# Rent Relief and Mortgage Interest Relief



## An Dagda (7 Apr 2010)

Hi, forgive a newbie here, but I cant find exactly the answer to this dilemma I have.
I own a property and have been renting it out for the last few years. I do not live in this property I in fact rent a property in another city. 
For the past few years I have been getting Mortgage Interest Relief on the property I own.

My first question is can I claim rent relief for the apartment I currently live in while also claim mortgage interest relief on the house I own ?

My second question is this...My landlord recently requested my PPS number as he wants to claim rent relief himself. I'm wondering if giving him my PPS number will cause problems for me, as I'm not sure if me claiming Mortgage Interest Relief while not living in it is actually legal? I dunno for sure, the terminology used in any documentation I've seen is not clear.

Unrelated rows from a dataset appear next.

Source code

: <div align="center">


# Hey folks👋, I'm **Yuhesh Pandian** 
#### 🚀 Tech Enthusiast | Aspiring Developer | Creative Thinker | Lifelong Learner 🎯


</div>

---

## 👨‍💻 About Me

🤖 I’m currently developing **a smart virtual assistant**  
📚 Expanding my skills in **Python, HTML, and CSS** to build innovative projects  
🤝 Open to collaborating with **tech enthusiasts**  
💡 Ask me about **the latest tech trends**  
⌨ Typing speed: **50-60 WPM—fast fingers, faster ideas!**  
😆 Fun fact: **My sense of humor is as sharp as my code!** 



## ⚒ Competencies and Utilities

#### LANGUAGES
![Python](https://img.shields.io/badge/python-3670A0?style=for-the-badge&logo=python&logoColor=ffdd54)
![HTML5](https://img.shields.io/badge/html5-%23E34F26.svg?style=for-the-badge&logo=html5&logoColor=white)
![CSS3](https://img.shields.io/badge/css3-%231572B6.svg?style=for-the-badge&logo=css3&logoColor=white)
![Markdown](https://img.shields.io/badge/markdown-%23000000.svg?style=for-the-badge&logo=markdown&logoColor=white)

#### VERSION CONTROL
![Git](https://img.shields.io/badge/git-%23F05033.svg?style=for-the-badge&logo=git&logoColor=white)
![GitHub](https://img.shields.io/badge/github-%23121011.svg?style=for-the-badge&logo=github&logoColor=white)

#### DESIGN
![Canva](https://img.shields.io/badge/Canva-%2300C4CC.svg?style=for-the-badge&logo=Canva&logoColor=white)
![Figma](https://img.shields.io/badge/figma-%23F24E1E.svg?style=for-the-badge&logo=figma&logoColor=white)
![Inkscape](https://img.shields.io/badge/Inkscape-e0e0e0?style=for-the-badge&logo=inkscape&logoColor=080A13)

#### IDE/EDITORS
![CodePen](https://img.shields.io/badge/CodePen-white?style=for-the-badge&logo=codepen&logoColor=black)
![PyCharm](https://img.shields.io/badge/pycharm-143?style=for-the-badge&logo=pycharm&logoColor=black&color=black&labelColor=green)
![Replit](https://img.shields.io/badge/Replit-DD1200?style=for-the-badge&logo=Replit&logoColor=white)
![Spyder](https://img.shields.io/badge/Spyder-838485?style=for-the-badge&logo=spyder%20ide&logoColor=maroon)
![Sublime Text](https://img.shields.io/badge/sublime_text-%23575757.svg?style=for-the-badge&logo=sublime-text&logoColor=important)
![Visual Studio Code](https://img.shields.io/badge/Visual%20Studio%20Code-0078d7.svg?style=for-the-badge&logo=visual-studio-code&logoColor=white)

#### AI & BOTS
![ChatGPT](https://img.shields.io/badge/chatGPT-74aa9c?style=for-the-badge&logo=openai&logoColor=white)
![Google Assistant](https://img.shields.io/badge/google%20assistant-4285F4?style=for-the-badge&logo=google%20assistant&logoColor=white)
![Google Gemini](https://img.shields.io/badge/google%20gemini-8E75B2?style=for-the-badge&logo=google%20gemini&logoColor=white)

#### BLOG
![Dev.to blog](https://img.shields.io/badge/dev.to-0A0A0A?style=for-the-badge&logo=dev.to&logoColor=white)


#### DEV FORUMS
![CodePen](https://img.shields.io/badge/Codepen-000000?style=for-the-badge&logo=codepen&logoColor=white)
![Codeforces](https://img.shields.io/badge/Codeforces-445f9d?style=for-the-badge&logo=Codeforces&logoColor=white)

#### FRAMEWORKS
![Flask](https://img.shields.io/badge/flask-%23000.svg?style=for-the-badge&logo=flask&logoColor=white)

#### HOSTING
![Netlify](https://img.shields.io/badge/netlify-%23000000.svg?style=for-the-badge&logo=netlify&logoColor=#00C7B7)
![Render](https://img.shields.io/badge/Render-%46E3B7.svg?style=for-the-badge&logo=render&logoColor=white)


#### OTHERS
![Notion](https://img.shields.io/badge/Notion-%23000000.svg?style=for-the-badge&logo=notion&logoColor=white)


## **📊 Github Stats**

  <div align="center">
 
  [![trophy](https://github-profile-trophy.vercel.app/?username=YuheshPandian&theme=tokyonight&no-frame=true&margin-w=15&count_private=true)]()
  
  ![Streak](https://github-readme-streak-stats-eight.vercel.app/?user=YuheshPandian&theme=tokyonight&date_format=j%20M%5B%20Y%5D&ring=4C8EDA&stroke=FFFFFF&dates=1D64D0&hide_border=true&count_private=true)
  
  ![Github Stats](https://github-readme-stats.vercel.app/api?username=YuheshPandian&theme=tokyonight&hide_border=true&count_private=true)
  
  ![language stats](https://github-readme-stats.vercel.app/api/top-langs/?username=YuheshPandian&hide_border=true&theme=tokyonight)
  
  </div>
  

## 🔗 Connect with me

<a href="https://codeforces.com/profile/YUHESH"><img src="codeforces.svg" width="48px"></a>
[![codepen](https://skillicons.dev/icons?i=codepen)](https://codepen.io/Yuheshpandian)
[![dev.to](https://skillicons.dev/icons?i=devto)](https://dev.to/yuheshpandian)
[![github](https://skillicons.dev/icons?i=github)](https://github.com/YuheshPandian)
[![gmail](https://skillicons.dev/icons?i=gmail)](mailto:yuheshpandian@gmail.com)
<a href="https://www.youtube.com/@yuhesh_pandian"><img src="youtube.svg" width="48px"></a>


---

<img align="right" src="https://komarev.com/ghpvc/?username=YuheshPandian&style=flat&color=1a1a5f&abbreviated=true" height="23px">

Any help or advice here would be much appreciated thanks


----------



## Galwayboy (7 Apr 2010)

Your landlord is looking for your PPS number so he can register the tenency for his property with the (Private residential tenency board) PRTB. This will also allow him to claim the interest (75%) on his mortgage against his rental income. You should have also done this for the property you own. If you haven't you can't claim mortgage interest relief for your own property. You should also be making a return to the revenue for your rental property that you own each year.


----------



## An Dagda (8 Apr 2010)

Thanks for your reply Galwayboy. I was not aware of this tbh. So only if I sign up for the PRTB can I then be allowed to claim mortgage interest relief on an house I no longer live in? Ok I will act on this, but what do u think might happen with the fact that I have not lived in it for about 3 years and have been claiming Mortgage Interest Relief since then? Will revenue be trying to get this back ? And will they find out about all this when my landlord supplies them with my PPS number ?


----------



## Protocol (8 Apr 2010)

Once you rent out a property that was formally your PPR, the following is usually the case:


1. you can no longer claim TRS - tax relief at source on the mortgage interest

2. you get a different type of tax relief on the mortgage interest, whereby you can deduct 100% or 75% of the interest from the rental income when doing your tax return

3. inform your house insurer

4. inform the mortgage lender (???)

5. register the tenancy with the PRTB

6. do a tax return each year to return your rental profit / loss, this is where you deduct the interest and other costs

7. recently, a 200 pa property tax on non-PPRs was introduced

8. you can claim a rent tax credit on the rent that you pay


----------



## An Dagda (9 Apr 2010)

Thanks Protocol, you have been very helpful. All the best.


----------



## MG01 (14 Oct 2011)

Protocol said:


> Once you rent out a property that was formally your PPR, the following is usually the case:
> 
> 
> 1. you can no longer claim TRS - tax relief at source on the mortgage interest
> ...


 

Hi there - a question on point 2 - if your interest on your mortgage is greater than your rental income such that deducting 75% yields a negative figure - what happens? i.e. - mortgage interest = 12000 euro and rental income = 10000 euro say - do you gain a payment (similar to TRS) or is it just a case that your tax bill on the rental income is zero or close to it?


----------



## WindUp (14 Oct 2011)

losses can be carried forward against future rental income  profits..


----------



## MG01 (14 Oct 2011)

Thanks for the prompt response.
So you never get a payment per se but rather if you're in that situation where your rental income is less than your mortgage interest you'll perpetually carry forward the loss and use it against the next year's tax return - correct? Does this mean that if you're interest v rent is negative then you effectively will pay little or no tax on the rental income?


----------



## mandelbrot (14 Oct 2011)

None. The figure that is liable to taxes, usc, levies etc, is the rental net profit. If this is nil (or a loss), then there will be no liability in that year.


----------



## MG01 (14 Oct 2011)

thanks for the help...piecing together the costs and in's/out's of renting out my current PPR and renting a different property. If there's a good set of directions for this anywhere please let me know.
Thanks again.


----------



## csirl (14 Oct 2011)

Galwayboy said:


> Your landlord is looking for your PPS number so he can register the tenency for his property with the (Private residential tenency board) PRTB.


 
It is a legal requirement for your landlord to register with the PRTB and as part of the registration they have to give the PPS numbers of all the adult accupants. Your landlord has to do this and you should also do it for your own property.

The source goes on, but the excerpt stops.